WIBC – Indianapolis will stop airing The Rush Limbaugh Show after July 3, 2015

The only thing constant in the business of radio is change. Ownership, management, staff, product, branding, etc. – these items are subject to change based upon numerous factors, mostly ratings and advertising revenue. This missive is not to explain, in intricate detail, the “hows and whys” of major changes in broadcasting. If you, fine reader, would like to know the intricacies, contact me and I’ll let you know my fee for such information.

Earlier this week, the management of Indianapolis news/talk radio station WIBC announced that the station will, no longer, air The Rush Limbaugh Show following the program’s July 3rd broadcast.

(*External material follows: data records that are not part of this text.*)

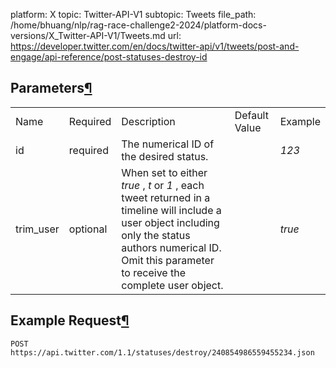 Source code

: platform: X
topic: Twitter-API-V1
subtopic: Tweets
file_path: /home/bhuang/nlp/rag-race-challenge2-2024/platform-docs-versions/X_Twitter-API-V1/Tweets.md
url: https://developer.twitter.com/en/docs/twitter-api/v1/tweets/post-and-engage/api-reference/post-statuses-destroy-id

## Parameters[¶](#parameters "Permalink to this headline")

|     |     |     |     |     |
| --- | --- | --- | --- | --- |
| Name | Required | Description | Default Value | Example |
| id  | required | The numerical ID of the desired status. |     | _123_ |
| trim\_user | optional | When set to either _true_ , _t_ or _1_ , each tweet returned in a timeline will include a user object including only the status authors numerical ID. Omit this parameter to receive the complete user object. |     | _true_ |

## Example Request[¶](#example-request "Permalink to this headline")

`POST https://api.twitter.com/1.1/statuses/destroy/240854986559455234.json` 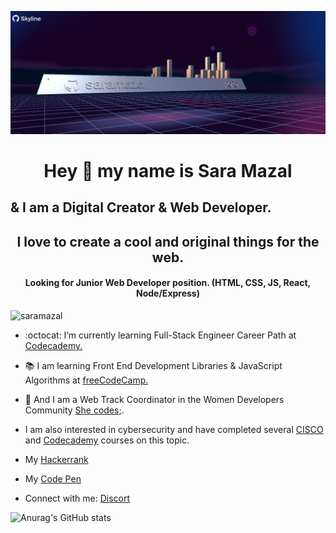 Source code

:  ![saramazal Banner](/skyline20202.png)
 
 
<h1 align="center">Hey 👋 my name is Sara Mazal</h1> <h2> & I am a Digital Creator & Web Developer. </h2>
<h2 align="center">I love to create a cool and original things for the web. </h2>
<h4 align="center">Looking for Junior Web Developer position. (HTML, CSS, JS, React, Node/Express)</h4>
  
<p align="left"> <img src="https://komarev.com/ghpvc/?username=saramazal&label=Profile%20views&color=0e75b6&style=flat" alt="saramazal" /> </p>

- :octocat: I’m currently learning Full-Stack Engineer Career Path at  <a href='https://www.codecademy.com/profiles/saramazal' target='_blank'>Codecademy.</a>

- :books: I am learning Front End Development Libraries & JavaScript Algorithms at  <a href='https://www.freecodecamp.org/mazal' target='_blank'>freeCodeCamp.</a>
- :dna: And I am a Web Track Coordinator in the Women Developers Community <a href="https://she-codes.org/" target='_blank' >She codes;</a>.
- I am also interested in cybersecurity and have completed several <a href="https://www.credly.com/badges/11ef07c6-eb87-4356-923a-1cf450924ff3" target="_blank">CISCO</a> and <a href="https://www.codecademy.com/profiles/saramazal/certificates/de0bd5c89521d004ce449a86b0ad3319" target="_blank">Codecademy</a> courses on this topic.

- My <a href='https://www.hackerrank.com/Mazalsara'>Hackerrank</a>
- My <a href="https://codepen.io/Saramazal" target="_blank">Code Pen</a>
- Connect with me: <a href="https://discord.gg/FU3YT79y">Discort</a>
</p>

   

![Anurag's GitHub stats](https://github-readme-stats.vercel.app/api?username=saramazal&theme=tokyonight&show_icons=true)



                 
                  
                 

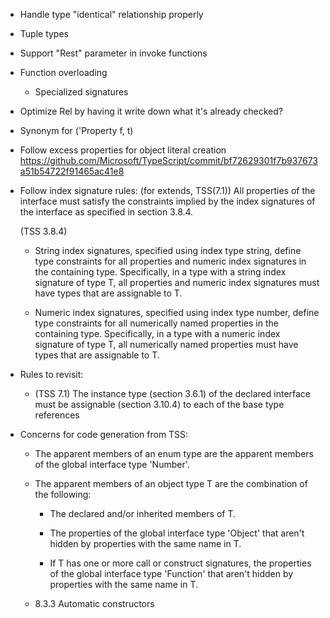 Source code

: * Handle type "identical" relationship properly

* Tuple types

* Support "Rest" parameter in invoke functions

* Function overloading

  - Specialized signatures

* Optimize Rel by having it write down what it's already checked?

* Synonym for ('Property f, t)

* Follow excess properties for object literal creation
  https://github.com/Microsoft/TypeScript/commit/bf72629301f7b937673a51b54722f91465ac41e8

* Follow index signature rules:
  (for extends, TSS(7.1)) All properties of the interface must
  satisfy the constraints implied by the index signatures of the
  interface as specified in section 3.8.4.

  (TSS 3.8.4)

  * String index signatures, specified using index type string, define
  type constraints for all properties and numeric index signatures in
  the containing type. Specifically, in a type with a string index
  signature of type T, all properties and numeric index signatures must
  have types that are assignable to T.

  * Numeric index signatures, specified using index type number, define
  type constraints for all numerically named properties in the
  containing type. Specifically, in a type with a numeric index
  signature of type T, all numerically named properties must have types
  that are assignable to T.

* Rules to revisit:

  * (TSS 7.1) The instance type (section 3.6.1) of the declared
  interface must be assignable (section 3.10.4) to each of the base
  type references

* Concerns for code generation from TSS:

  * The apparent members of an enum type are the apparent members of the
  global interface type 'Number'.

  * The apparent members of an object type T are the combination of the
    following:

    * The declared and/or inherited members of T.

    * The properties of the global interface type 'Object' that aren't hidden
      by properties with the same name in T.

    * If T has one or more call or construct signatures, the properties of the
      global interface type 'Function' that aren't hidden by properties with
      the same name in T.

  * 8.3.3 Automatic constructors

While this may be a shock to many, it’s a scenario that has been brewing for over a year and, for some radio vets such as myself, is a dynamic that has been discussed for, at least, five years.

Sure, the cigar aficionado radio titan has been under fire for comments made over the past couple of years and advertising revenue has dipped, locally and nationally. Following vociferous boycotts of the program, including the social media effort #StopRush, there are national (and some local) advertisers who refuse to allow their commercials to air during El Rushbo’s program. Anti-Limbaugh groups are claiming victory as put forth by liberal websites like the Daily Kos and, if it makes them happy to live in their fantasy world, more power to them.

Allow me to shatter their world with inconvenient truths:

The refusal of advertisers to allow radio stations to air their commercials during Limbaugh’s show isn’t anything new. This has happened to Don Imus, Howard Stern and others throughout the history of commercial broadcasting.

Rush Limbaugh’s listenership, while popular in many demographics, skews older than most radio shows. On the local radio market level, the key demographic for national advertising is “P 25-54”, which means “all persons aged 25-54”. National advertising agencies see the 25-54 age demographic as the best “bang for their buck” when placing ad buys with local radio. I’m not referring to 90% of the big-name advertising one hears on their local station (Lowe’s, Walgreen’s, etc.) as those commercials (barters) are aired under contractual obligations for services provided to the station or for syndicated programming airing. But, I digress.

In 2015, unlike 20 years ago and earlier, there are numerous ways for a person to get their entertainment and information. Gone are the days of having to rely, solely, on radio, television, newspapers and magazines. The advent of the internet and evolving technology have taken the onus off traditional platforms. Newspapers and magazines were the first to be affected. Radio and television are feeling the crunch more and more every day – mostly from the under-40 crowd.

Speaking, specifically, of radio, lower advertising revenues and increasing technologies have forced staffs to be pared, remaining personnel to take on far more responsibility than in past days and relying on more syndicated/national programming, especially in non-music formats. No matter how well-staffed a radio station is, the on-air product is what people listen to, or tune out if it’s not something they desire.

How does all this apply to WIBC and Rush Limbaugh?

For WIBC to continue as a successful property for Emmis, it’s apparent that management has decided to re-tool their early afternoon programming to attract a younger audience and, by extension, more advertising opportunities. It has been announced that Dana Loesch’s show, which airs from 1-4PM ET but is not broadcast live on WIBC, will do so in early July. Ms. Loesch’s show, while conservative-talk as is Limbaugh’s, is fresher and includes topicality that is non-political. The show dynamic is hipper, younger-sounding, highly entertaining and should attract more listeners from the younger half of that all-important 25-54 demographic.

There will be angry Limbaugh fans in Indianapolis and ecstatic Limbaugh haters around the country. For Jeff Smulyan, the founder/CEO of Emmis Communications, Charlie Morgan, Emmis/Indianapolis’ market manager and everyone else involved in the decision, the process is business, not personal. It is evolution, not cowardice. It is pragmatism, not politics. It is realism, not rhetoric. For anyone to assert anything else is proof that they know nothing about radio.